Desesperado comenzó a pensar en una solución rápida que pudiera sacarle de aquel apuro. El lobo estaba cada vez más cerca y no le quedaba mucho tiempo.

 

– ¡Sí, eso es! – pensó el burrito – Fingiré que me he clavado una espina y engañaré al lobo.

Y tal como se le ocurrió, empezó a andar muy despacito y a cojear, poniendo cara de dolor y emitiendo pequeños quejidos. Cuando el lobo se plantó frente a él enseñando los colmillos y con las garras en alto dispuesto a atacar, el burro mantuvo la calma y  siguió con su actuación.

– ¡Ay, qué bien que haya aparecido, señor lobo! He tenido un accidente y sólo alguien tan inteligente como usted podría ayudarme.

El lobo se sintió halagado y bajó la guardia.

– ¿En qué puedo ayudarte? – dijo el lobo, creyéndose sobradamente preparado.

– ¡Fíjese qué mala suerte! – lloriqueó el burro – Iba despistado y me he clavado una espina en una de las patas traseras. Me duele tanto que no puedo ni andar.
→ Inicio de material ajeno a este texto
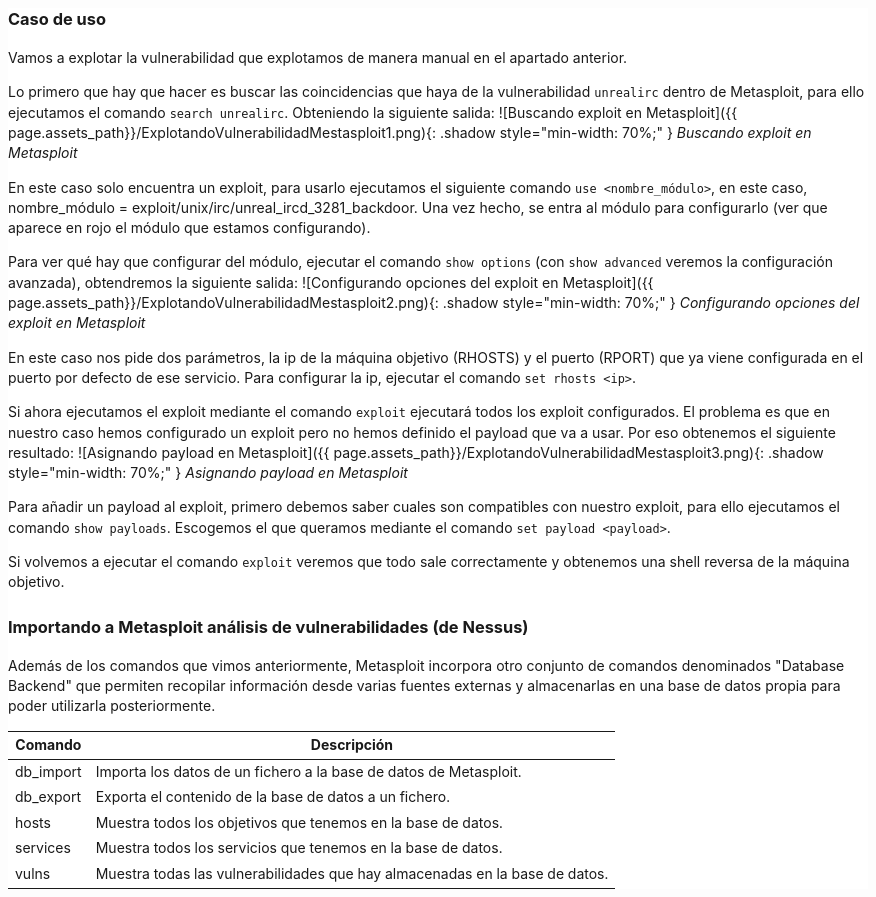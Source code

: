 ### Caso de uso
Vamos a explotar la vulnerabilidad que explotamos de manera manual en el apartado anterior.

Lo primero que hay que hacer es buscar las coincidencias que haya de la vulnerabilidad `unrealirc` dentro de Metasploit, para ello ejecutamos el comando `search unrealirc`. Obteniendo la siguiente salida:
![Buscando exploit en Metasploit]({{ page.assets_path}}/ExplotandoVulnerabilidadMestasploit1.png){: .shadow style="min-width: 70%;" }
_Buscando exploit en Metasploit_


En este caso solo encuentra un exploit, para usarlo ejecutamos el siguiente comando `use <nombre_módulo>`, en este caso, nombre_módulo = exploit/unix/irc/unreal_ircd_3281_backdoor. Una vez hecho, se entra al módulo para configurarlo (ver que aparece en rojo el módulo que estamos configurando).

Para ver qué hay que configurar del módulo, ejecutar el comando `show options` (con `show advanced` veremos la configuración avanzada), obtendremos la siguiente salida:
![Configurando opciones del exploit en Metasploit]({{ page.assets_path}}/ExplotandoVulnerabilidadMestasploit2.png){: .shadow style="min-width: 70%;" }
_Configurando opciones del exploit en Metasploit_

En este caso nos pide dos parámetros, la ip de la máquina objetivo (RHOSTS) y el puerto (RPORT) que ya viene configurada en el puerto por defecto de ese servicio. Para configurar la ip, ejecutar el comando `set rhosts <ip>`.

Si ahora ejecutamos el exploit mediante el comando `exploit` ejecutará todos los exploit configurados. El problema es que en nuestro caso hemos configurado un exploit pero no hemos definido el payload que va a usar. Por eso obtenemos el siguiente resultado:
![Asignando payload en Metasploit]({{ page.assets_path}}/ExplotandoVulnerabilidadMestasploit3.png){: .shadow style="min-width: 70%;" }
_Asignando payload en Metasploit_


Para añadir un payload al exploit, primero debemos saber cuales son compatibles con nuestro exploit, para ello ejecutamos el comando `show payloads`. Escogemos el que queramos mediante el comando `set payload <payload>`.

Si volvemos a ejecutar el comando `exploit` veremos que todo sale correctamente y obtenemos una shell reversa de la máquina objetivo.

### Importando a Metasploit análisis de vulnerabilidades (de Nessus)
Además de los comandos que vimos anteriormente, Metasploit incorpora otro conjunto de comandos denominados "Database Backend" que permiten recopilar información desde varias fuentes externas y almacenarlas en una base de datos propia para poder utilizarla posteriormente. 

|Comando| Descripción|
| ------------- |-------------|
|db_import|Importa los datos de un fichero a la base de datos de Metasploit.|
|db_export|Exporta el contenido de la base de datos a un fichero.|
|hosts|Muestra todos los objetivos que tenemos en la base de datos.|
|services|Muestra todos los servicios que tenemos en la base de datos.|
|vulns|Muestra todas las vulnerabilidades que hay almacenadas en la base de datos.|
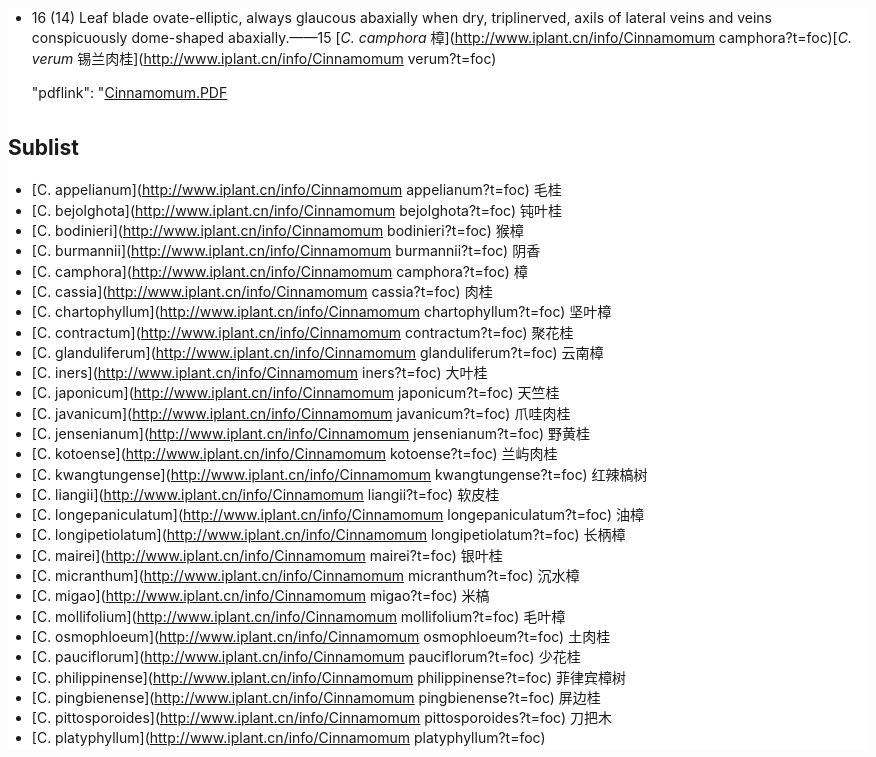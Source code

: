 * 16 (14) Leaf blade ovate-elliptic, always glaucous abaxially when dry, triplinerved, axils of lateral veins and veins conspicuously dome-shaped abaxially.——15  [*C. camphora* 樟](http://www.iplant.cn/info/Cinnamomum camphora?t=foc)<tr><td width=50 valign=top>[*C. verum* 锡兰肉桂](http://www.iplant.cn/info/Cinnamomum verum?t=foc)

  "pdflink": "[Cinnamomum.PDF](http://www.iplant.cn/foc/pdf/Cinnamomum.pdf)

## Sublist

* [C.  appelianum](http://www.iplant.cn/info/Cinnamomum appelianum?t=foc)
 毛桂
* [C.  bejolghota](http://www.iplant.cn/info/Cinnamomum bejolghota?t=foc)
 钝叶桂
* [C.  bodinieri](http://www.iplant.cn/info/Cinnamomum bodinieri?t=foc)
 猴樟
* [C.  burmannii](http://www.iplant.cn/info/Cinnamomum burmannii?t=foc)
 阴香
* [C.  camphora](http://www.iplant.cn/info/Cinnamomum camphora?t=foc)
 樟
* [C.  cassia](http://www.iplant.cn/info/Cinnamomum cassia?t=foc)
 肉桂
* [C.  chartophyllum](http://www.iplant.cn/info/Cinnamomum chartophyllum?t=foc)
 坚叶樟
* [C.  contractum](http://www.iplant.cn/info/Cinnamomum contractum?t=foc)
 聚花桂
* [C.  glanduliferum](http://www.iplant.cn/info/Cinnamomum glanduliferum?t=foc)
 云南樟
* [C.  iners](http://www.iplant.cn/info/Cinnamomum iners?t=foc)
 大叶桂
* [C.  japonicum](http://www.iplant.cn/info/Cinnamomum japonicum?t=foc)
 天竺桂
* [C.  javanicum](http://www.iplant.cn/info/Cinnamomum javanicum?t=foc)
 爪哇肉桂
* [C.  jensenianum](http://www.iplant.cn/info/Cinnamomum jensenianum?t=foc)
 野黄桂
* [C.  kotoense](http://www.iplant.cn/info/Cinnamomum kotoense?t=foc)
 兰屿肉桂
* [C.  kwangtungense](http://www.iplant.cn/info/Cinnamomum kwangtungense?t=foc)
 红辣槁树
* [C.  liangii](http://www.iplant.cn/info/Cinnamomum liangii?t=foc)
 软皮桂
* [C.  longepaniculatum](http://www.iplant.cn/info/Cinnamomum longepaniculatum?t=foc)
 油樟
* [C.  longipetiolatum](http://www.iplant.cn/info/Cinnamomum longipetiolatum?t=foc)
 长柄樟
* [C.  mairei](http://www.iplant.cn/info/Cinnamomum mairei?t=foc)
 银叶桂
* [C.  micranthum](http://www.iplant.cn/info/Cinnamomum micranthum?t=foc)
 沉水樟
* [C.  migao](http://www.iplant.cn/info/Cinnamomum migao?t=foc)
 米槁
* [C.  mollifolium](http://www.iplant.cn/info/Cinnamomum mollifolium?t=foc)
 毛叶樟
* [C.  osmophloeum](http://www.iplant.cn/info/Cinnamomum osmophloeum?t=foc)
 土肉桂
* [C.  pauciflorum](http://www.iplant.cn/info/Cinnamomum pauciflorum?t=foc)
 少花桂
* [C.  philippinense](http://www.iplant.cn/info/Cinnamomum philippinense?t=foc)
 菲律宾樟树
* [C.  pingbienense](http://www.iplant.cn/info/Cinnamomum pingbienense?t=foc)
 屏边桂
* [C.  pittosporoides](http://www.iplant.cn/info/Cinnamomum pittosporoides?t=foc)
 刀把木
* [C.  platyphyllum](http://www.iplant.cn/info/Cinnamomum platyphyllum?t=foc)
Al lobo le pareció que no pasaba nada por echarle un cable al burro. Se lo iba a comer de todas maneras y estando herido no podría escapar de sus fauces.

– Está bien… Veré qué puedo hacer. Levanta la pata.

El lobo se colocó detrás del burro y se agachó. No había rastro de la astilla por ninguna parte.

– ¡No veo nada! – le dijo el lobo al burro.

– Sí, fíjate bien… Está justo en el centro de mi pezuña. ¡Ay cómo duele! Acércate más para verla con claridad.

¡El lobo cayó en la trampa! En cuanto pegó sus ojos a la pezuña, el burro le dio una enorme coz en el hocico y salió pitando a refugiarse en la granja de su dueño. El lobo se quedó malherido en el suelo y con cinco dientes rotos por la patada.

¡Qué estúpido se sintió! Creyéndose más listo que nadie, fue engañado por un simple burro.

– ¡Me lo merezco porque sin tener ni idea, me lancé a ser curandero!